2.7. Analysis of ER abundance

On day 3 of LPS stimulation, splenic B cells were counted, washed in Hanks Balanced Salt Solution (HBSS) and then cultured at 1×106 c/ml in HBSS containing 1μM ER-Tracker Green (glibenclamide BODIPY® FL) (Molecular Probes, Invitrogen, Eugene, OR) for 25 min. Stained cells were washed with PBS, resuspended in PBS and analyzed by flow cytometry using a Canto II (BD Biosciences, San Jose, CA).

2.8. Quantification of phosphatidylcholine

Cells (2 × 107) were pelleted by centrifugation, flash frozen and stored at −80°C until analysis. Lipids were isolated and then detected and quantified by flame ionization as described (Fagone et al., 2007).
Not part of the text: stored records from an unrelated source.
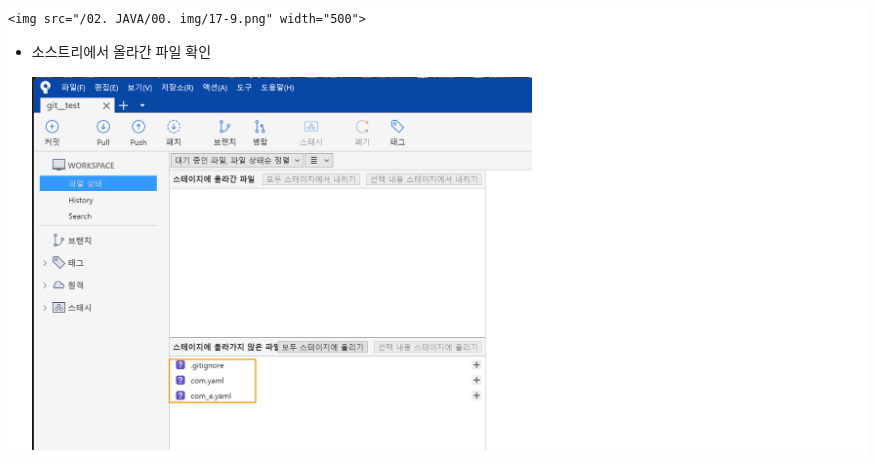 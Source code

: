     <img src="/02. JAVA/00. img/17-9.png" width="500">
    

- 소스트리에서 올라간 파일 확인
    
    <img src="/02. JAVA/00. img/17-10.png" width="500">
2.9. Analysis of hapten-specific antibody responses

For analysis of T cell-dependent antibody responses, mice were immunized intraperitoneally with 50 μg of the hapten conjugate NP5-KLH (4-hydroxy-3-nitrophenylacetic-keyhole limpet hemocyanin) precipitated in alum and received a booster immunization (50μg NP5-KLH in alum) 3 weeks later. Sera samples were obtained by tail bleeds at day 0, 3 weeks post-immunization and at 3 and 24 weeks postboost. For analysis of T cell-independent antibody responses, mice were immunized intraperitoneally with 50 μg of the hapten conjugate NP-Ficoll (NP-aminoethylcarboxymethyl-FICOLL) (Biosearch Technologies, Novato, CA) in PBS. Sera samples were obtained by tail bleeds at day 0 and 3 weeks postimmunization. High-affinity NP-specific antibodies were assessed by ELISA using NP5-BSA as a capture reagent, biotinylated goat anti-mouse IgM, biotinylated goat anti-mouse IgG, streptavidin-horseradish peroxidase (HRP) and HRP-conjugated goat anti-mouse IgG3 antibodies (Southern Biotechnology Associates, Birmingham, AL). Serial dilutions of sera were assayed and absorbance signals ≥ 2 times background (pre-immune sera) were used to determine titers of anti-NP antibodies.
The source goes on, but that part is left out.